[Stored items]
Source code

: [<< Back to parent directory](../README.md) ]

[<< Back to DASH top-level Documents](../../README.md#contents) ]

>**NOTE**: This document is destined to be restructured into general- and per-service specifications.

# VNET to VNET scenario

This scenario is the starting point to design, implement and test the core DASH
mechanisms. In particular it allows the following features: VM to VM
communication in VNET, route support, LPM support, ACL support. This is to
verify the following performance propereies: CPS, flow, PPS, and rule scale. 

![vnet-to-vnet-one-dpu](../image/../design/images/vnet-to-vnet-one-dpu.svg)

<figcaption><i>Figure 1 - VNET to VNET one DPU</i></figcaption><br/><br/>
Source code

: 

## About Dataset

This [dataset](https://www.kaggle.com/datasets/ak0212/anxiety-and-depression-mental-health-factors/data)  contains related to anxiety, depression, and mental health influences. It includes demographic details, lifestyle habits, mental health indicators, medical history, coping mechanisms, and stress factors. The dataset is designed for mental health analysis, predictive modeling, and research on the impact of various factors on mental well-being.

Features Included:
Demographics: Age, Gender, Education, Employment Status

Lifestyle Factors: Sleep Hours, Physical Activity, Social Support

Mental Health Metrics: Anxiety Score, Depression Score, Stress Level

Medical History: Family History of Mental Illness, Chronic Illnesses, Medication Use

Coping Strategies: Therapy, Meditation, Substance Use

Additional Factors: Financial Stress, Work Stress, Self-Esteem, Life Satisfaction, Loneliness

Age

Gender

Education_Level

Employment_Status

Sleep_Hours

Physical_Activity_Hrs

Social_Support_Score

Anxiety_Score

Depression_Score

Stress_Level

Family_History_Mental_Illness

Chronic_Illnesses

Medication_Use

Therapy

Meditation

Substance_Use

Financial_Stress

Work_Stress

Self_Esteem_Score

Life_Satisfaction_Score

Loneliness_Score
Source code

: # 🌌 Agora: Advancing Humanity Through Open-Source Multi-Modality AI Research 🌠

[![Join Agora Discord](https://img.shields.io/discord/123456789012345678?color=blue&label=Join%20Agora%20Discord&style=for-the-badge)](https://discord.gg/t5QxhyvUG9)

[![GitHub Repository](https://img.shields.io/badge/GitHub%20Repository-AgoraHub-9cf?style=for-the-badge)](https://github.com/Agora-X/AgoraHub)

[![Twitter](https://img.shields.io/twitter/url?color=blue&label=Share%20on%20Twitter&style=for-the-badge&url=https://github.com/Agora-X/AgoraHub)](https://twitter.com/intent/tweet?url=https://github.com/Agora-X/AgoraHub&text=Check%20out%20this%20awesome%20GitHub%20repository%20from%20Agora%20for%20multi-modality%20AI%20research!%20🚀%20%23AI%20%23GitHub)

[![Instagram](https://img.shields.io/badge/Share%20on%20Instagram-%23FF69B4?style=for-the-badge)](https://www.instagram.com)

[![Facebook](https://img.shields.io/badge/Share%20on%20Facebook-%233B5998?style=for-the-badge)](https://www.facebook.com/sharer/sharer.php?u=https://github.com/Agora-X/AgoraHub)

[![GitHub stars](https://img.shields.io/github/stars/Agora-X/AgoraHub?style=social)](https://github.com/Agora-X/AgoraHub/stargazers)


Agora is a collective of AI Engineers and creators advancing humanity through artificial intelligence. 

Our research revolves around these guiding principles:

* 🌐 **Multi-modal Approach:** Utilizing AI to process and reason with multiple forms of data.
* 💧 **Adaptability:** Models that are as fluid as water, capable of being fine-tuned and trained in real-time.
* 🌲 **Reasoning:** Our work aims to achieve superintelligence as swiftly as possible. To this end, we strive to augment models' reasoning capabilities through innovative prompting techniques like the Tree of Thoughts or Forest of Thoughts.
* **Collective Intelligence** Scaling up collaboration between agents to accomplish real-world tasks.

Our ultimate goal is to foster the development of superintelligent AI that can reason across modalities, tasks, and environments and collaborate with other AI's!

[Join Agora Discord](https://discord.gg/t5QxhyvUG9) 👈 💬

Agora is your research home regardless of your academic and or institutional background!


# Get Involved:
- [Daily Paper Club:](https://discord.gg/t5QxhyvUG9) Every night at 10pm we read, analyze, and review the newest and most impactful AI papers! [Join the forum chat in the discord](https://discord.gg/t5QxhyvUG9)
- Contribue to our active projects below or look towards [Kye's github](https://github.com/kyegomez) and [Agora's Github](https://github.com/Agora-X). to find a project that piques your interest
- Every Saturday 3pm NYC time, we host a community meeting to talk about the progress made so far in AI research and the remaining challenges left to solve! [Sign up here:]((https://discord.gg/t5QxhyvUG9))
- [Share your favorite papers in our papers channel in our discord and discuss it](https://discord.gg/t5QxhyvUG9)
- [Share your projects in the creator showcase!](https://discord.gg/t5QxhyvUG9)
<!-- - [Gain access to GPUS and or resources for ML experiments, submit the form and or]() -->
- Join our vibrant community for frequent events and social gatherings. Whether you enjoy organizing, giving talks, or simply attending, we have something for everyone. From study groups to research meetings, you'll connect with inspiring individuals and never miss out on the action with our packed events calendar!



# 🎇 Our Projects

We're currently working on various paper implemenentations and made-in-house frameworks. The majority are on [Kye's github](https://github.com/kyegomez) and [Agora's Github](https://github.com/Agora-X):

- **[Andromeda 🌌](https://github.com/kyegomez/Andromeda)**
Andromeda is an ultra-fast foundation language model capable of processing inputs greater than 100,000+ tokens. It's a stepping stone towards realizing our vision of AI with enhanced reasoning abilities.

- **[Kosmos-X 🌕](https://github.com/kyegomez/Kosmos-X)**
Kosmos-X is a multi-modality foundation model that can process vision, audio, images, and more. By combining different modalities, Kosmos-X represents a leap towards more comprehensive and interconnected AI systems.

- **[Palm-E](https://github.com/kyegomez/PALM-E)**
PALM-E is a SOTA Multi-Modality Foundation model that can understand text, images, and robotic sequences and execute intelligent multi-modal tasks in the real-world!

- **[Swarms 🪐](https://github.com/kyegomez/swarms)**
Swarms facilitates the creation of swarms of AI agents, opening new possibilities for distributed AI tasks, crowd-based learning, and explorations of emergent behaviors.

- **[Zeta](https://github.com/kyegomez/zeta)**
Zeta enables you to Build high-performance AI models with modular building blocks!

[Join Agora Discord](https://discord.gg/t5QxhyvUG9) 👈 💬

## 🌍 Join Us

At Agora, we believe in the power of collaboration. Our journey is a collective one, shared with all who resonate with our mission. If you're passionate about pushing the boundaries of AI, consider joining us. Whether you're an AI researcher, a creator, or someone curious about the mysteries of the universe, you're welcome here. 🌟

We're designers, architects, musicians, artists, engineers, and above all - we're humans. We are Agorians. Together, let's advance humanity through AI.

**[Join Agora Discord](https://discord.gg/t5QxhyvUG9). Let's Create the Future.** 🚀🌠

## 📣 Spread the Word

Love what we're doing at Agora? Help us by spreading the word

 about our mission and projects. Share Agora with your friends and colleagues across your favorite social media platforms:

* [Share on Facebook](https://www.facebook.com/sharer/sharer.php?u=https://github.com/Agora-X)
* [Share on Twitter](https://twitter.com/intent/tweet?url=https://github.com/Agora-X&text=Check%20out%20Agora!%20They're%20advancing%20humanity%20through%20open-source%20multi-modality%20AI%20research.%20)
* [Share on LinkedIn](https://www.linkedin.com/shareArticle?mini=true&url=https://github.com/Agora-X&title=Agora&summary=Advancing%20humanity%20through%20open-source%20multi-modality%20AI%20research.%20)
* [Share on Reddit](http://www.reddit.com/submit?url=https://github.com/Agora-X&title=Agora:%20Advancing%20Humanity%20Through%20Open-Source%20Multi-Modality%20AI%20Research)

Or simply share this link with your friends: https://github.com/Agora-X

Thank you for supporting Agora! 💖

## What is needed
Lines after the one containing "## About Dataset" are not part of the task. Output the entries exactly from their first line through that one.

## Reply
Source code

: [<< Back to parent directory](../README.md) ]

[<< Back to DASH top-level Documents](../../README.md#contents) ]

>**NOTE**: This document is destined to be restructured into general- and per-service specifications.

# VNET to VNET scenario

This scenario is the starting point to design, implement and test the core DASH
mechanisms. In particular it allows the following features: VM to VM
communication in VNET, route support, LPM support, ACL support. This is to
verify the following performance propereies: CPS, flow, PPS, and rule scale. 

![vnet-to-vnet-one-dpu](../image/../design/images/vnet-to-vnet-one-dpu.svg)

<figcaption><i>Figure 1 - VNET to VNET one DPU</i></figcaption><br/><br/>
Source code

: 

## About Dataset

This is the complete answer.